Task statement:
Nothing but the pictures should be left out when the entries below are duplicated.

(Saved data entries)
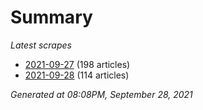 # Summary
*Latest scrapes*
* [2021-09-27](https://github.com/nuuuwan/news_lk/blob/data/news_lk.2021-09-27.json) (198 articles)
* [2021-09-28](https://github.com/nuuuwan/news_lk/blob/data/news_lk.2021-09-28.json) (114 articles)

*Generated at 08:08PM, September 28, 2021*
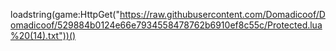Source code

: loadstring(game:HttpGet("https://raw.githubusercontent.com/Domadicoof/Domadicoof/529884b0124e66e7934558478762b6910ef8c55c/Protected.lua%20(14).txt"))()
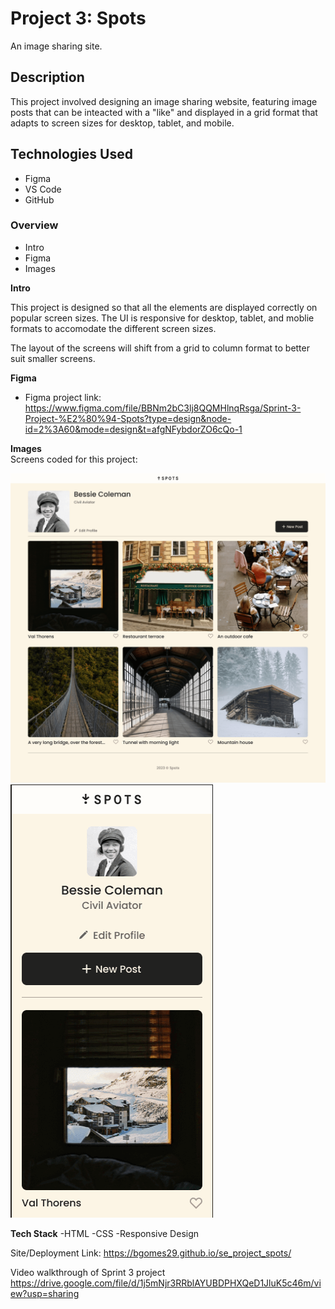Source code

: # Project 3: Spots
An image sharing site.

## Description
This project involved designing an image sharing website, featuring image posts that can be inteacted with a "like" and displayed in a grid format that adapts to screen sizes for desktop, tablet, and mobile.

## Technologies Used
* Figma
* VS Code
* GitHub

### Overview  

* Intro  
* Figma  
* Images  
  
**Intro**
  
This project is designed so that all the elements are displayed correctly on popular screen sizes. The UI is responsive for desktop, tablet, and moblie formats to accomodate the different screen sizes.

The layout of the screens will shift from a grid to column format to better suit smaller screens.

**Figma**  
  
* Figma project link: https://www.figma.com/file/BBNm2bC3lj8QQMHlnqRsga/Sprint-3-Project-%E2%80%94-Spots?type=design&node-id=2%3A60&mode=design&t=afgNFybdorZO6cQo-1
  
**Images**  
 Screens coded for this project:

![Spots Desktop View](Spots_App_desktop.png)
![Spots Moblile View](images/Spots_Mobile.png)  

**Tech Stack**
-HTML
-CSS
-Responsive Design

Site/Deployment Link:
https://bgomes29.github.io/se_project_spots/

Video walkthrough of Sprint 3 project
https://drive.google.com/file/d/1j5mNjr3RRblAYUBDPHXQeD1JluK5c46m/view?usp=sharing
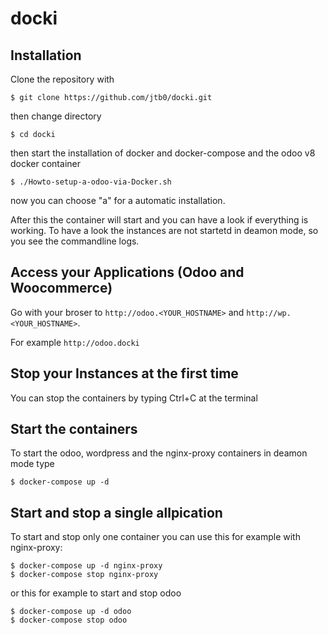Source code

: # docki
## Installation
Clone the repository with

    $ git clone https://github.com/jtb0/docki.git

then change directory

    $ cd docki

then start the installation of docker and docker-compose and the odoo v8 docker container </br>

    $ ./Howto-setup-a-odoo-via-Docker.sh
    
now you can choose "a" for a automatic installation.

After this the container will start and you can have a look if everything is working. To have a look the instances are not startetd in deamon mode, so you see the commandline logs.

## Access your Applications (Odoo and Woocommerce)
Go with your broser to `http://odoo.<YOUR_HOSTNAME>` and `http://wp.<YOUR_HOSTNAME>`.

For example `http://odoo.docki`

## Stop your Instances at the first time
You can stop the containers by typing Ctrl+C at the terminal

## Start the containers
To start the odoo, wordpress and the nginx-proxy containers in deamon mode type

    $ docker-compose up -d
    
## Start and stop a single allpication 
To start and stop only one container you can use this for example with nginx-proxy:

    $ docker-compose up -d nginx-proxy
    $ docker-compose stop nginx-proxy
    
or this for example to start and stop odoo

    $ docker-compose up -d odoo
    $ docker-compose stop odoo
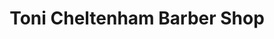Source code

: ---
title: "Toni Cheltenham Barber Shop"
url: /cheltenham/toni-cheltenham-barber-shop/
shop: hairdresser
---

Completed exercise:
 # Summary
*Latest scrapes*
* [2021-09-27](https://github.com/nuuuwan/news_lk/blob/data/news_lk.2021-09-27.json) (198 articles)
* [2021-09-28](https://github.com/nuuuwan/news_lk/blob/data/news_lk.2021-09-28.json) (114 articles)

*Generated at 08:08PM, September 28, 2021*
Source code

: loadstring(game:HttpGet("https://raw.githubusercontent.com/Domadicoof/Domadicoof/529884b0124e66e7934558478762b6910ef8c55c/Protected.lua%20(14).txt"))()
Source code

: # Project 3: Spots
An image sharing site.

## Description
This project involved designing an image sharing website, featuring image posts that can be inteacted with a "like" and displayed in a grid format that adapts to screen sizes for desktop, tablet, and mobile.

## Technologies Used
* Figma
* VS Code
* GitHub

### Overview  

* Intro  
* Figma  
* Images  
  
**Intro**
  
This project is designed so that all the elements are displayed correctly on popular screen sizes. The UI is responsive for desktop, tablet, and moblie formats to accomodate the different screen sizes.

The layout of the screens will shift from a grid to column format to better suit smaller screens.

**Figma**  
  
* Figma project link: https://www.figma.com/file/BBNm2bC3lj8QQMHlnqRsga/Sprint-3-Project-%E2%80%94-Spots?type=design&node-id=2%3A60&mode=design&t=afgNFybdorZO6cQo-1
  
**Images**  
 Screens coded for this project:

![Spots Desktop View](Spots_App_desktop.png)
![Spots Moblile View](images/Spots_Mobile.png)  

**Tech Stack**
-HTML
-CSS
-Responsive Design

Site/Deployment Link:
https://bgomes29.github.io/se_project_spots/

Video walkthrough of Sprint 3 project
https://drive.google.com/file/d/1j5mNjr3RRblAYUBDPHXQeD1JluK5c46m/view?usp=sharing
Source code

: # docki
## Installation
Clone the repository with

    $ git clone https://github.com/jtb0/docki.git

then change directory

    $ cd docki

then start the installation of docker and docker-compose and the odoo v8 docker container </br>

    $ ./Howto-setup-a-odoo-via-Docker.sh
    
now you can choose "a" for a automatic installation.

After this the container will start and you can have a look if everything is working. To have a look the instances are not startetd in deamon mode, so you see the commandline logs.

## Access your Applications (Odoo and Woocommerce)
Go with your broser to `http://odoo.<YOUR_HOSTNAME>` and `http://wp.<YOUR_HOSTNAME>`.

For example `http://odoo.docki`

## Stop your Instances at the first time
You can stop the containers by typing Ctrl+C at the terminal

## Start the containers
To start the odoo, wordpress and the nginx-proxy containers in deamon mode type

    $ docker-compose up -d
    
## Start and stop a single allpication 
To start and stop only one container you can use this for example with nginx-proxy:

    $ docker-compose up -d nginx-proxy
    $ docker-compose stop nginx-proxy
    
or this for example to start and stop odoo

    $ docker-compose up -d odoo
    $ docker-compose stop odoo
Source code

: ---
title: "Toni Cheltenham Barber Shop"
url: /cheltenham/toni-cheltenham-barber-shop/
shop: hairdresser
---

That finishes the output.